[PROVIDED ENTRIES]

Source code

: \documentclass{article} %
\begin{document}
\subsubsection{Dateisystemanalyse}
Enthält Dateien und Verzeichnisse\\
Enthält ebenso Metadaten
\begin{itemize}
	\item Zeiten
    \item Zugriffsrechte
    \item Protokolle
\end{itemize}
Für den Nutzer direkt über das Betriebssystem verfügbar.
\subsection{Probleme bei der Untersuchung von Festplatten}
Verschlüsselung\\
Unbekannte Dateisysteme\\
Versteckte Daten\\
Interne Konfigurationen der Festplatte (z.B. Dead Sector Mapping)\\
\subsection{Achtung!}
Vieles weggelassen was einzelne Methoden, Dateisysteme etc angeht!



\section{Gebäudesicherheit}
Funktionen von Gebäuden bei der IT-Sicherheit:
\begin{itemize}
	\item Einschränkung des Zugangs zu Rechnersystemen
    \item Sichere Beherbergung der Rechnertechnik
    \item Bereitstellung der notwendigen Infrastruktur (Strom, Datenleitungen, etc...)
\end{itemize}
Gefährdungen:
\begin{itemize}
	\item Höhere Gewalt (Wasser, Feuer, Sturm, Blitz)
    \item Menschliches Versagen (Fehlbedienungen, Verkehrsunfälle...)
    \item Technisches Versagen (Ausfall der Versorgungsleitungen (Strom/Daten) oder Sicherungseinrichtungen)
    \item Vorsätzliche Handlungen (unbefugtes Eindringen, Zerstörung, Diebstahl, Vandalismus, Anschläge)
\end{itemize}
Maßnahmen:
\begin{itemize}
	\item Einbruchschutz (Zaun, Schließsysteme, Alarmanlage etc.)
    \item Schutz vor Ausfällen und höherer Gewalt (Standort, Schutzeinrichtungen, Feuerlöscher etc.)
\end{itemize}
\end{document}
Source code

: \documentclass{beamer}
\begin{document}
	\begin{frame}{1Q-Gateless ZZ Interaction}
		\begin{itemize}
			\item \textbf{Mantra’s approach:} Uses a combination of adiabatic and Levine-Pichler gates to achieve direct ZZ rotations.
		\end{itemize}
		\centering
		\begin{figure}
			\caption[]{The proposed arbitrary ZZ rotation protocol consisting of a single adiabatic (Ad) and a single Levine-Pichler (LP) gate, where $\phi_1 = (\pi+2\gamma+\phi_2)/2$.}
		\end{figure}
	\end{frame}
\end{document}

[/PROVIDED ENTRIES]

TASK GOAL: Provide only the number of lines in the records containing the string "Levine".

ANSWER FOR THE TASK: 2